Marlow’s interest in Kurtz stems from the latter’s successful integration into the texture of the life in the Congo world, from the western point of view, successful as an ivory trader; the man worshipped by the natives and even in death bed, woefully listing the grand plans he had in his African mission. The more Marlow penetrates into the prehistoric earth, the more remote he becomes from the western world he knows and the dark world of the forested shores that he does not know; the only goal seeming ‘real’ to him is the figure of Kurtz in the Inner Station. The attack through the fog opens questions about the ironic contrast in the conduct between the violent pilgrims and the dignified native-crew. The funeral of the helmsman indicates a point of no-return for Marlow, though he becomes disheartened at the thought of Kurtz’ probable death and never getting to meet the intriguing legend. The blood-soaked shoes thrown overboard are symbolic of Marlow’s shedding his western reserves to plunge even deeper into the heart of the darkness he aspired to comprehend.
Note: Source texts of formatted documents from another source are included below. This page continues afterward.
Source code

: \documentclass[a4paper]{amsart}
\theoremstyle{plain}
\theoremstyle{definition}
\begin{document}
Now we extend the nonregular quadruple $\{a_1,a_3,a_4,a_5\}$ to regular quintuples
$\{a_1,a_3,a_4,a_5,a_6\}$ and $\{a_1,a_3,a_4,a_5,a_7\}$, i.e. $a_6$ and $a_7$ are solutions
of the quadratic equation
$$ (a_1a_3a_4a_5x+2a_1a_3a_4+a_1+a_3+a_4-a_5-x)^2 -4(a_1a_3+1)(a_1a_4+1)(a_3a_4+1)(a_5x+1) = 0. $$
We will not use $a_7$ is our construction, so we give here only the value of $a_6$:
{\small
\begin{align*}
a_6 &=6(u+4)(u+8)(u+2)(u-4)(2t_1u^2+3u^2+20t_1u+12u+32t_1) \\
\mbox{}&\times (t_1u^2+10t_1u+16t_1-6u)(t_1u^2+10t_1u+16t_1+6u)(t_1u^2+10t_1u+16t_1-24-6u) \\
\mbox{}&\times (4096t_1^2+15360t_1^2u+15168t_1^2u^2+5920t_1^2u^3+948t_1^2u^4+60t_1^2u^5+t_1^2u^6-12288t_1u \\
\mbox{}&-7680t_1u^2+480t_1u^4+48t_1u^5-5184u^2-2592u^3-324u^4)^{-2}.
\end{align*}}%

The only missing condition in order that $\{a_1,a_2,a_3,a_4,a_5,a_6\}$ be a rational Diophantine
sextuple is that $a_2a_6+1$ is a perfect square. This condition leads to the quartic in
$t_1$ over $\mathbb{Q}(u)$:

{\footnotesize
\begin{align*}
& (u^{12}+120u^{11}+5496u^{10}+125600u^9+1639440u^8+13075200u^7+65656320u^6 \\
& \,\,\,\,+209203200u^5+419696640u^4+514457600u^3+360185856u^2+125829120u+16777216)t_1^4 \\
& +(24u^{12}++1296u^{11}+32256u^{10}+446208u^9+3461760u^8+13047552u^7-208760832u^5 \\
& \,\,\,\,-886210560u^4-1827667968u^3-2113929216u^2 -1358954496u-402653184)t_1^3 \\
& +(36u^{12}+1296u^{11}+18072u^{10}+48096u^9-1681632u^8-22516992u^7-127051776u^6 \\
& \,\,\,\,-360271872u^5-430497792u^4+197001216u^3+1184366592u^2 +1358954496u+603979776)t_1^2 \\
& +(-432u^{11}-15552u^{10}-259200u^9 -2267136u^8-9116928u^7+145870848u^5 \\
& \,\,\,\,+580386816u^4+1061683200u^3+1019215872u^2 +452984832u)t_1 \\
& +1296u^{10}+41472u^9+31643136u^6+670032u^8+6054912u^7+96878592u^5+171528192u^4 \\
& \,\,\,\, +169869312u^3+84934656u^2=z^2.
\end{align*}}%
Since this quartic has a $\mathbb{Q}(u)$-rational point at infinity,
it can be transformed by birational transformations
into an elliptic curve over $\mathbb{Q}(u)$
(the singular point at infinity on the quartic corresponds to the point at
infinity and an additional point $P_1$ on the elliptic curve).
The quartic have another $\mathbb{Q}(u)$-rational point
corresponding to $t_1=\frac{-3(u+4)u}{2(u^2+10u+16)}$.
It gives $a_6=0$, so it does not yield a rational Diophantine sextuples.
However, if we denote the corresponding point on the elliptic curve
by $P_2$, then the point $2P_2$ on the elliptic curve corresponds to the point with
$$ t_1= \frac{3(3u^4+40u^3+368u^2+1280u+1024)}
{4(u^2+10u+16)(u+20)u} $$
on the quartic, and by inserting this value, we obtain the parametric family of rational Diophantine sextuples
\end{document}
The actual meeting with the withered bald, as Marlow says, “disinterred” (121) Kurtz after several second-hand information and mystery hyped up about him is an anti-climax; almost akin to the myth and image created by the white explorers who come as Company men to trade, are hailed as messiahs of civilization by the Western society, and prove their evil facets of their gilded persona in the loneliness of the wild Congo basin. Kurtz symbolizes the aberrant for the Company policy, therefore set up as the scapegoat by the hypocritical ‘pilgrims’; to Marlow, he is the better choice of two nightmares, distancing himself from the Company men as he aligns with Kurtz; to the harlequin Russian, Kurtz is the epitome of knowledge, an eccentric god provoking admiration and awe. Kurtz becomes for Conrad the living illustration of what ‘civilized’ man can regress into, without the watchdog presence of the social and moral policing of the European world. Marlow narrates to his companions on the Thames:
You should have heard him say, ‘My ivory.’ Oh, yes, I heard him. ‘My Intended, my ivory, my station, my river, my — ‘ everything belonged to him… Everything belonged to him — but that was a trifle. The thing was to know what he belonged to, how many powers of darkness claimed him for their own… He had taken a high seat amongst the devils of the land — I mean literally. You can’t understand… how can you imagine what particular region of the first ages a man’s untrammelled feet may take him into by the way of solitude — utter solitude without a policeman — by the way of silence — utter silence, where no warning voice of a kind neighbour can be heard whispering of public opinion? These little things make all the great difference. When they are gone you must fall back upon your own innate strength, upon your own capacity for faithfulness.
(Conrad 121-122)
The irony of the altruistic myth of imperialism was heightened by the fact that Kurtz was the representative of the International Society for the Suppression of Savage Customs as his eloquent seventeen-page report attested, before “his nerves, went wrong” ( Conrad 123). The manifestation of the grotesque ornamental skulls entails a close look at the cruel actuality of the jungle existence.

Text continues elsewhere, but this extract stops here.